Outdated Version

You are viewing an older version of this section. View current production version.

CREATE PIPELINE

The CREATE PIPELINE clause creates a new pipeline in a MemSQL database. The complete syntax with all possible clauses is shown below:

CREATE PIPELINE [IF NOT EXISTS] pipeline_name AS
  LOAD DATA KAFKA 'kafka_topic_endpoint'
    [BATCH_INTERVAL milliseconds]
    [WITH TRANSFORM ('uri', 'executable', 'arguments [...]') ]
  [REPLACE | IGNORE]
  INTO TABLE table_name
  [FIELDS | COLUMNS]
  [TERMINATED BY 'string'
    [[OPTIONALLY] ENCLOSED BY 'char']
    [ESCAPED BY 'char']
  ]
  [LINES
    [STARTING BY 'string']
    [TERMINATED BY 'string']
  ]
  [IGNORE number LINES]
  [ (column_name, ... ) ]
  [ON DUPLICATE KEY UPDATE column_name = expression, [...]]

The CREATE PIPELINE clause uses standard LOAD DATA syntax options. For more information, see the LOAD DATA page.
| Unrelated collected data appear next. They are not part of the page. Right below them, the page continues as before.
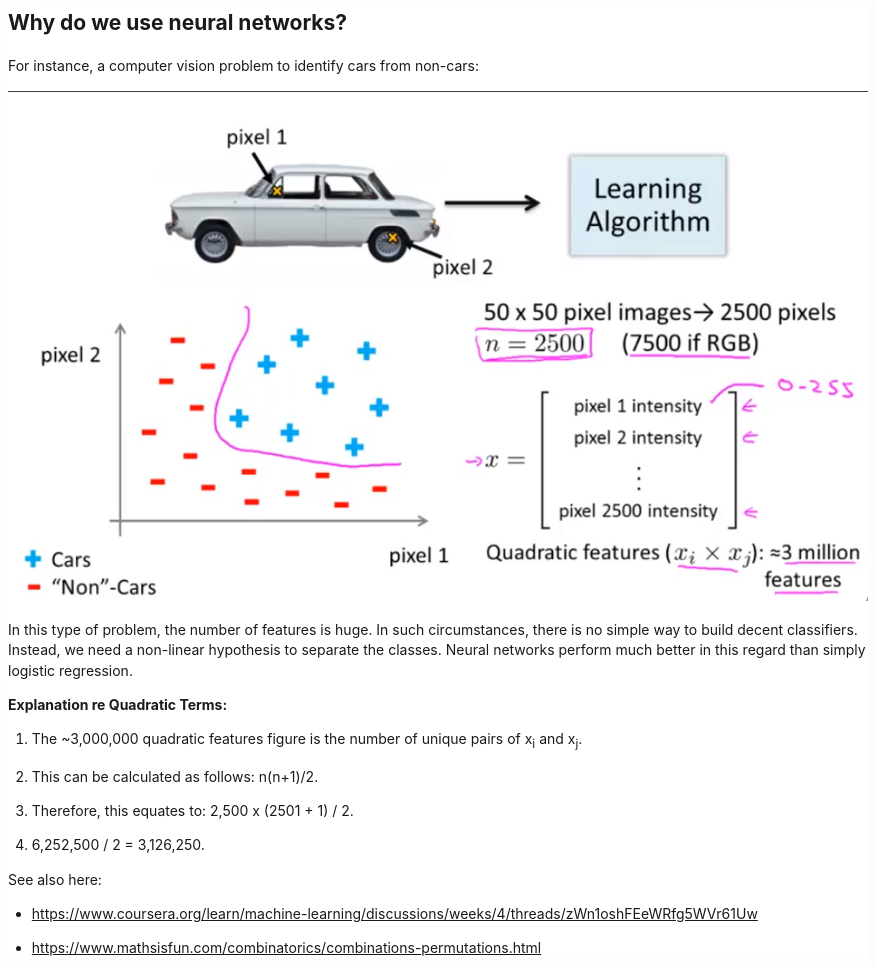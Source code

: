 ## Why do we use neural networks?

For instance, a computer vision problem to identify cars from non-cars:

<p align = "center">
<img src=../Images\neuralnetworks2.PNG width=100%>
</p>

In this type of problem, the number of features is huge.  In such circumstances, there is no simple way to build decent classifiers.  Instead, we need a non-linear hypothesis to separate the classes.  Neural networks perform much better in this regard than simply logistic regression.

<b>Explanation re Quadratic Terms:</b>

1. The ~3,000,000 quadratic features figure is the number of unique pairs of x<sub>i</sub> and x<sub>j</sub>.

2. This can be calculated as follows: n(n+1)/2.

3. Therefore, this equates to: 2,500 x (2501 + 1) / 2.

4. 6,252,500 / 2 = 3,126,250.

See also here:
- https://www.coursera.org/learn/machine-learning/discussions/weeks/4/threads/zWn1oshFEeWRfg5WVr61Uw

- https://www.mathsisfun.com/combinatorics/combinations-permutations.html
The following example statement demonstrates the minimum way to create a pipeline:

CREATE PIPELINE mypipeline AS
LOAD DATA KAFKA '127.0.0.1/my-topic'
INTO TABLE `my_table`;

This statement creates a new pipeline named my_pipeline, uses a Kafka cluster as the data source, points to the location of the my-topic topic at the Kafka cluster’s endpoint, and will start ingesting data into my_table.

Each of the clauses in a CREATE PIPELINE statement are described below.

LOAD DATA

AS LOAD DATA: You can load data by specifying Kafka or a file as the pipeline’s data source.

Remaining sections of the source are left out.